> EXERCISE DESCRIPTION: Please retype the entries exactly as they stand, leaving out any pictures.

(Saved data entries)
■ ■ ■ ■ ■ ■ ■

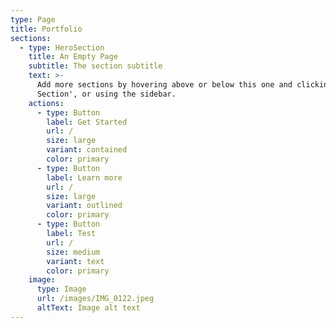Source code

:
 ```yaml
---
type: Page
title: Portfolio
sections:
  - type: HeroSection
    title: An Empty Page
    subtitle: The section subtitle
    text: >-
      Add more sections by hovering above or below this one and clicking '+ Add
      Section', or using the sidebar.
    actions:
      - type: Button
        label: Get Started
        url: /
        size: large
        variant: contained
        color: primary
      - type: Button
        label: Learn more
        url: /
        size: large
        variant: outlined
        color: primary
      - type: Button
        label: Test
        url: /
        size: medium
        variant: text
        color: primary
    image:
      type: Image
      url: /images/IMG_0122.jpeg
      altText: Image alt text
---
```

■ ■ ■ ■ ■ ■ ■

> REPLY:
Source code

:
 ```yaml
---
type: Page
title: Portfolio
sections:
  - type: HeroSection
    title: An Empty Page
    subtitle: The section subtitle
    text: >-
      Add more sections by hovering above or below this one and clicking '+ Add
      Section', or using the sidebar.
    actions:
      - type: Button
        label: Get Started
        url: /
        size: large
        variant: contained
        color: primary
      - type: Button
        label: Learn more
        url: /
        size: large
        variant: outlined
        color: primary
      - type: Button
        label: Test
        url: /
        size: medium
        variant: text
        color: primary
    image:
      type: Image
      url: /images/IMG_0122.jpeg
      altText: Image alt text
---
```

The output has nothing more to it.